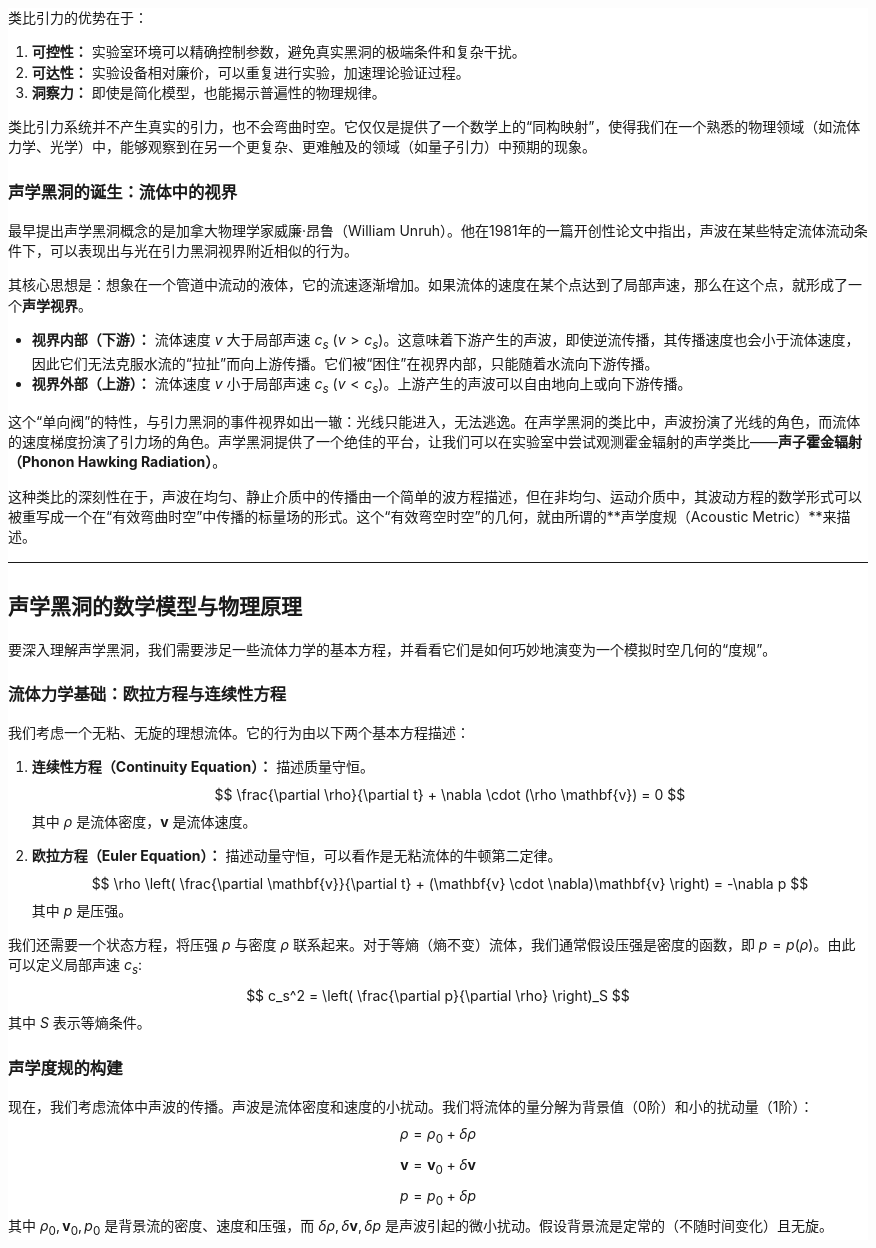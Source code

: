 类比引力的优势在于：
1.  **可控性：** 实验室环境可以精确控制参数，避免真实黑洞的极端条件和复杂干扰。
2.  **可达性：** 实验设备相对廉价，可以重复进行实验，加速理论验证过程。
3.  **洞察力：** 即使是简化模型，也能揭示普遍性的物理规律。

类比引力系统并不产生真实的引力，也不会弯曲时空。它仅仅是提供了一个数学上的“同构映射”，使得我们在一个熟悉的物理领域（如流体力学、光学）中，能够观察到在另一个更复杂、更难触及的领域（如量子引力）中预期的现象。

### 声学黑洞的诞生：流体中的视界

最早提出声学黑洞概念的是加拿大物理学家威廉·昂鲁（William Unruh）。他在1981年的一篇开创性论文中指出，声波在某些特定流体流动条件下，可以表现出与光在引力黑洞视界附近相似的行为。

其核心思想是：想象在一个管道中流动的液体，它的流速逐渐增加。如果流体的速度在某个点达到了局部声速，那么在这个点，就形成了一个**声学视界**。

*   **视界内部（下游）：** 流体速度 $v$ 大于局部声速 $c_s$ ($v > c_s$)。这意味着下游产生的声波，即使逆流传播，其传播速度也会小于流体速度，因此它们无法克服水流的“拉扯”而向上游传播。它们被“困住”在视界内部，只能随着水流向下游传播。
*   **视界外部（上游）：** 流体速度 $v$ 小于局部声速 $c_s$ ($v < c_s$)。上游产生的声波可以自由地向上或向下游传播。

这个“单向阀”的特性，与引力黑洞的事件视界如出一辙：光线只能进入，无法逃逸。在声学黑洞的类比中，声波扮演了光线的角色，而流体的速度梯度扮演了引力场的角色。声学黑洞提供了一个绝佳的平台，让我们可以在实验室中尝试观测霍金辐射的声学类比——**声子霍金辐射（Phonon Hawking Radiation）**。

这种类比的深刻性在于，声波在均匀、静止介质中的传播由一个简单的波方程描述，但在非均匀、运动介质中，其波动方程的数学形式可以被重写成一个在“有效弯曲时空”中传播的标量场的形式。这个“有效弯空时空”的几何，就由所谓的**声学度规（Acoustic Metric）**来描述。

---

## 声学黑洞的数学模型与物理原理

要深入理解声学黑洞，我们需要涉足一些流体力学的基本方程，并看看它们是如何巧妙地演变为一个模拟时空几何的“度规”。

### 流体力学基础：欧拉方程与连续性方程

我们考虑一个无粘、无旋的理想流体。它的行为由以下两个基本方程描述：

1.  **连续性方程（Continuity Equation）：** 描述质量守恒。
    $$ \frac{\partial \rho}{\partial t} + \nabla \cdot (\rho \mathbf{v}) = 0 $$
    其中 $\rho$ 是流体密度，$\mathbf{v}$ 是流体速度。

2.  **欧拉方程（Euler Equation）：** 描述动量守恒，可以看作是无粘流体的牛顿第二定律。
    $$ \rho \left( \frac{\partial \mathbf{v}}{\partial t} + (\mathbf{v} \cdot \nabla)\mathbf{v} \right) = -\nabla p $$
    其中 $p$ 是压强。

我们还需要一个状态方程，将压强 $p$ 与密度 $\rho$ 联系起来。对于等熵（熵不变）流体，我们通常假设压强是密度的函数，即 $p = p(\rho)$。由此可以定义局部声速 $c_s$:
$$ c_s^2 = \left( \frac{\partial p}{\partial \rho} \right)_S $$
其中 $S$ 表示等熵条件。

### 声学度规的构建

现在，我们考虑流体中声波的传播。声波是流体密度和速度的小扰动。我们将流体的量分解为背景值（0阶）和小的扰动量（1阶）：
$$ \rho = \rho_0 + \delta\rho $$
$$ \mathbf{v} = \mathbf{v}_0 + \delta\mathbf{v} $$
$$ p = p_0 + \delta p $$
其中 $\rho_0, \mathbf{v}_0, p_0$ 是背景流的密度、速度和压强，而 $\delta\rho, \delta\mathbf{v}, \delta p$ 是声波引起的微小扰动。假设背景流是定常的（不随时间变化）且无旋。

*HOW TO COMPLETE THIS TASK:*
In copying the material, drop all pictures and keep everything else identical.

*RESPONSE TO THIS EXERCISE:*
Source code

: 类比引力的优势在于：
1.  **可控性：** 实验室环境可以精确控制参数，避免真实黑洞的极端条件和复杂干扰。
2.  **可达性：** 实验设备相对廉价，可以重复进行实验，加速理论验证过程。
3.  **洞察力：** 即使是简化模型，也能揭示普遍性的物理规律。

类比引力系统并不产生真实的引力，也不会弯曲时空。它仅仅是提供了一个数学上的“同构映射”，使得我们在一个熟悉的物理领域（如流体力学、光学）中，能够观察到在另一个更复杂、更难触及的领域（如量子引力）中预期的现象。

### 声学黑洞的诞生：流体中的视界

最早提出声学黑洞概念的是加拿大物理学家威廉·昂鲁（William Unruh）。他在1981年的一篇开创性论文中指出，声波在某些特定流体流动条件下，可以表现出与光在引力黑洞视界附近相似的行为。

其核心思想是：想象在一个管道中流动的液体，它的流速逐渐增加。如果流体的速度在某个点达到了局部声速，那么在这个点，就形成了一个**声学视界**。

*   **视界内部（下游）：** 流体速度 $v$ 大于局部声速 $c_s$ ($v > c_s$)。这意味着下游产生的声波，即使逆流传播，其传播速度也会小于流体速度，因此它们无法克服水流的“拉扯”而向上游传播。它们被“困住”在视界内部，只能随着水流向下游传播。
*   **视界外部（上游）：** 流体速度 $v$ 小于局部声速 $c_s$ ($v < c_s$)。上游产生的声波可以自由地向上或向下游传播。

这个“单向阀”的特性，与引力黑洞的事件视界如出一辙：光线只能进入，无法逃逸。在声学黑洞的类比中，声波扮演了光线的角色，而流体的速度梯度扮演了引力场的角色。声学黑洞提供了一个绝佳的平台，让我们可以在实验室中尝试观测霍金辐射的声学类比——**声子霍金辐射（Phonon Hawking Radiation）**。

这种类比的深刻性在于，声波在均匀、静止介质中的传播由一个简单的波方程描述，但在非均匀、运动介质中，其波动方程的数学形式可以被重写成一个在“有效弯曲时空”中传播的标量场的形式。这个“有效弯空时空”的几何，就由所谓的**声学度规（Acoustic Metric）**来描述。

---

## 声学黑洞的数学模型与物理原理

要深入理解声学黑洞，我们需要涉足一些流体力学的基本方程，并看看它们是如何巧妙地演变为一个模拟时空几何的“度规”。

### 流体力学基础：欧拉方程与连续性方程

我们考虑一个无粘、无旋的理想流体。它的行为由以下两个基本方程描述：

1.  **连续性方程（Continuity Equation）：** 描述质量守恒。
    $$ \frac{\partial \rho}{\partial t} + \nabla \cdot (\rho \mathbf{v}) = 0 $$
    其中 $\rho$ 是流体密度，$\mathbf{v}$ 是流体速度。

2.  **欧拉方程（Euler Equation）：** 描述动量守恒，可以看作是无粘流体的牛顿第二定律。
    $$ \rho \left( \frac{\partial \mathbf{v}}{\partial t} + (\mathbf{v} \cdot \nabla)\mathbf{v} \right) = -\nabla p $$
    其中 $p$ 是压强。

我们还需要一个状态方程，将压强 $p$ 与密度 $\rho$ 联系起来。对于等熵（熵不变）流体，我们通常假设压强是密度的函数，即 $p = p(\rho)$。由此可以定义局部声速 $c_s$:
$$ c_s^2 = \left( \frac{\partial p}{\partial \rho} \right)_S $$
其中 $S$ 表示等熵条件。

### 声学度规的构建

现在，我们考虑流体中声波的传播。声波是流体密度和速度的小扰动。我们将流体的量分解为背景值（0阶）和小的扰动量（1阶）：
$$ \rho = \rho_0 + \delta\rho $$
$$ \mathbf{v} = \mathbf{v}_0 + \delta\mathbf{v} $$
$$ p = p_0 + \delta p $$
其中 $\rho_0, \mathbf{v}_0, p_0$ 是背景流的密度、速度和压强，而 $\delta\rho, \delta\mathbf{v}, \delta p$ 是声波引起的微小扰动。假设背景流是定常的（不随时间变化）且无旋。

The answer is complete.